In fact, many schools, and entire school districts, have banned Yik Yak. (Though they’ve admitted that the bans are a symbolic move, given that that they don’t provide any actual, technological barrier for students to access the app through their phones.)
As it was described in a writeup of the research paper from Tandon, Yik Yak thrives on the promise of anonymity, be it praise for a local restaurant or a bullying comment about teachers or peers.
The researchers reasoned that if it’s possible to locate the geographical origin of a Yik Yak comment, or “yak,” it might be possible to identify the person who posted it.
So, how easy would it be to unveil the people behind those comments?
Experiments showed that yaks can be localized through a “fairly simple machine learning algorithm” that an undergraduate computer science student could program and run in a matter of hours.
In fact, Ross and his team managed to trace a Yik Yak user to within 300 feet. In one experiment, they identified the college dormitories from which yaks originated with 100% accuracy.
The integrity of user anonymity is central to Yik Yak and similar anonymous social media apps, and this research shows that it’s possible for a third party to compromise it.
At this stage, we can narrow down a location to a building, which, when combined with other side information, could potentially de-anonymize the author of any given yak.
The experiments were actually conducted from China: specifically, Shanghai.
The researchers fed spoofed GPS coordinates to a phone, making it think it was located on one of the two US college campuses they ran the experiment on.

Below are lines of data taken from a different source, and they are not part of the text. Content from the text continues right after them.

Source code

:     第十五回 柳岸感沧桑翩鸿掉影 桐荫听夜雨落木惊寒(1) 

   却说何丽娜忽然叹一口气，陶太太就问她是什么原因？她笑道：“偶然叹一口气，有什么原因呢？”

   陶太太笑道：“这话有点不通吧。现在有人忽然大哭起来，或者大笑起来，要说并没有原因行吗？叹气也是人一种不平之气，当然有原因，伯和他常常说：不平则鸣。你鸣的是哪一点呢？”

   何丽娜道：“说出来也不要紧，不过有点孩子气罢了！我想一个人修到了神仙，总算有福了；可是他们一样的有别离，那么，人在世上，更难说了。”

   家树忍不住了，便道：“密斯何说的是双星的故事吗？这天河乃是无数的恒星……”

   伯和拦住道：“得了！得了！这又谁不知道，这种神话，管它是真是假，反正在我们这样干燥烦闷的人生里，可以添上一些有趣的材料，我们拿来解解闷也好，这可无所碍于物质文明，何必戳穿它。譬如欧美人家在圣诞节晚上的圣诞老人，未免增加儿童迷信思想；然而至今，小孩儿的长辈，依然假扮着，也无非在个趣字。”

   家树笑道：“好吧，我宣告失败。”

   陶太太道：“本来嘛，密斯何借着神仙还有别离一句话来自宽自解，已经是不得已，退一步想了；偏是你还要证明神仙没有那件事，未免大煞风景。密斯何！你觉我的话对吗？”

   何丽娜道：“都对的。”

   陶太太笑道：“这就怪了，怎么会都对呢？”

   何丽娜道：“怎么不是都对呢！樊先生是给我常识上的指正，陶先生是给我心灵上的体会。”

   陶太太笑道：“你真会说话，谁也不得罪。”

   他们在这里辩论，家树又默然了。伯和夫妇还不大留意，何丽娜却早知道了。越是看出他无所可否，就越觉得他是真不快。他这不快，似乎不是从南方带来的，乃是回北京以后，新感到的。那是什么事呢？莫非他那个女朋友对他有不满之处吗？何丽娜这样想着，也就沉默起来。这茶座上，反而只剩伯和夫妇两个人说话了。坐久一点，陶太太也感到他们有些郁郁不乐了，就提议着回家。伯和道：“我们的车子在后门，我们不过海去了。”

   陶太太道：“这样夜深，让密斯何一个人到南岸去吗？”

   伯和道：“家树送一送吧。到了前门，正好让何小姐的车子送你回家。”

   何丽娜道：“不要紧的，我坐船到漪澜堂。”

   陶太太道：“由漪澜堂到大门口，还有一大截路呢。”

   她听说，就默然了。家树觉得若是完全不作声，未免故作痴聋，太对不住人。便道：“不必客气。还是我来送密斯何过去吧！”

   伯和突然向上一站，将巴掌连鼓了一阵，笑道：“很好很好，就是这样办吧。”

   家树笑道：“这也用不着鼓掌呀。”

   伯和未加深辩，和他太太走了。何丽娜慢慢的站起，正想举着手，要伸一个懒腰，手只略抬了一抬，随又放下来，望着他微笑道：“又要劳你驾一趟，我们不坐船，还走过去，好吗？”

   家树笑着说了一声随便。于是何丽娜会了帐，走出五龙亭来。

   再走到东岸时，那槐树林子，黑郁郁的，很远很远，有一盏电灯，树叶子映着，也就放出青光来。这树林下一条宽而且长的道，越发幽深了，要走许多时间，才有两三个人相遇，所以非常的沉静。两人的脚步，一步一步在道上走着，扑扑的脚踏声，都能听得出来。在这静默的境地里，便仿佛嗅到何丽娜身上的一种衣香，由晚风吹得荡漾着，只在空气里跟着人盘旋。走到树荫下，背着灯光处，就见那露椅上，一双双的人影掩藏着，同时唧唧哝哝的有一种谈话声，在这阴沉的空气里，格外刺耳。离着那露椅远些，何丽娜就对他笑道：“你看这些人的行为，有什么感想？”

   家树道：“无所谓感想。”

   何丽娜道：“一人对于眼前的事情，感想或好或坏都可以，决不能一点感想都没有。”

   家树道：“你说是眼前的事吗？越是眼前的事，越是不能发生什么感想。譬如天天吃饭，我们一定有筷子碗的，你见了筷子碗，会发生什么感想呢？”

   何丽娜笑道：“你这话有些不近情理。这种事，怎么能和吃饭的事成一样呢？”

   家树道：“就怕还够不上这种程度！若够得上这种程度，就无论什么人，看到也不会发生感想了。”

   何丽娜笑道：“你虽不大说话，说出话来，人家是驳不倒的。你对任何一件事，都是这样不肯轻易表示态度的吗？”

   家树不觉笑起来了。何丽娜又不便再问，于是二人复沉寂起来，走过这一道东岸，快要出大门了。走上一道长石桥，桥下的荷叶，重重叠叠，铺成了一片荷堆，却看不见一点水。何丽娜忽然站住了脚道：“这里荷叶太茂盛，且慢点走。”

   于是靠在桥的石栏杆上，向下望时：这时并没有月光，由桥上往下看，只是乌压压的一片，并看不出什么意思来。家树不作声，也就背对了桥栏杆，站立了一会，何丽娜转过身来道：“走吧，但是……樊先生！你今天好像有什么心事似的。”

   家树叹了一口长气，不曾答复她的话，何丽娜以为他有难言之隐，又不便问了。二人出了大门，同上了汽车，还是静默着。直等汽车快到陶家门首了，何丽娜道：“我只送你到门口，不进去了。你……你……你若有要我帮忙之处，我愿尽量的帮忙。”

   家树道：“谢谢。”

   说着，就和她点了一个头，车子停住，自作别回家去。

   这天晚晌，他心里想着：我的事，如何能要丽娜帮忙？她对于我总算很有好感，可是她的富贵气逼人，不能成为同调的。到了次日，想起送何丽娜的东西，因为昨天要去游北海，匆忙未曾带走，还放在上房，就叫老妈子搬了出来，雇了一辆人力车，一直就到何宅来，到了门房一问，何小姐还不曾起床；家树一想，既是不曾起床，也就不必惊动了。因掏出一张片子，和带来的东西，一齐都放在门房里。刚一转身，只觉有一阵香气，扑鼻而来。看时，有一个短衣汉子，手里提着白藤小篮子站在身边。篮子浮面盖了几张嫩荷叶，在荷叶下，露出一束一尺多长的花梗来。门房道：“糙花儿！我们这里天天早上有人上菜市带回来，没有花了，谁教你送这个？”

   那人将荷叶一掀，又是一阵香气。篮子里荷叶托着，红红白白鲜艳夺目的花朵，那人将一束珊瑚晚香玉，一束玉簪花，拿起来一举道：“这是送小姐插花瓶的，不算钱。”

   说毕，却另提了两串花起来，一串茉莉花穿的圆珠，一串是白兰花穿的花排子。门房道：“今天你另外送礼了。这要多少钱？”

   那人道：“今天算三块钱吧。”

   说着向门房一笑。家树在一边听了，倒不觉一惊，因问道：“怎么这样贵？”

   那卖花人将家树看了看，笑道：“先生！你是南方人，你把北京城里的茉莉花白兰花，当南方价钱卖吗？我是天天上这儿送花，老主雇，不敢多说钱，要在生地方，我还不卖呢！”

That’s important, given that a yak won’t show up if a phone is outside Yik Yak’s 5-mile radius.
The researchers designed an automated system to place themselves – again, through the fake GPS coordinates – at different locations in and around the campuses and to then record which yaks were available at each location.
Using machine learning, their system then processed the yaks to predict the location from which each of the messages had been posted.
Imagine such a tool in the hands of a college professor who’s been bruised by anonymous comments, Ross suggested:
It wouldn’t be difficult for a professor to figure out the dorm from which a derogatory yak was posted, then couple this information with student housing information to de-anonymize the yak, and that’s concerning.
The researchers have notified Yik Yak about their findings.
Their recommendations to harden privacy protections against these types of localization attacks include improving localization authentication for users, which they say would make it easier to identify and block users used forged GPS coordinates.
Another strategy: keep the 5-mile radius, but get rid of more specific location data, so that Yik Yak displays the exact same set of messages no matter where the app is being used on a campus.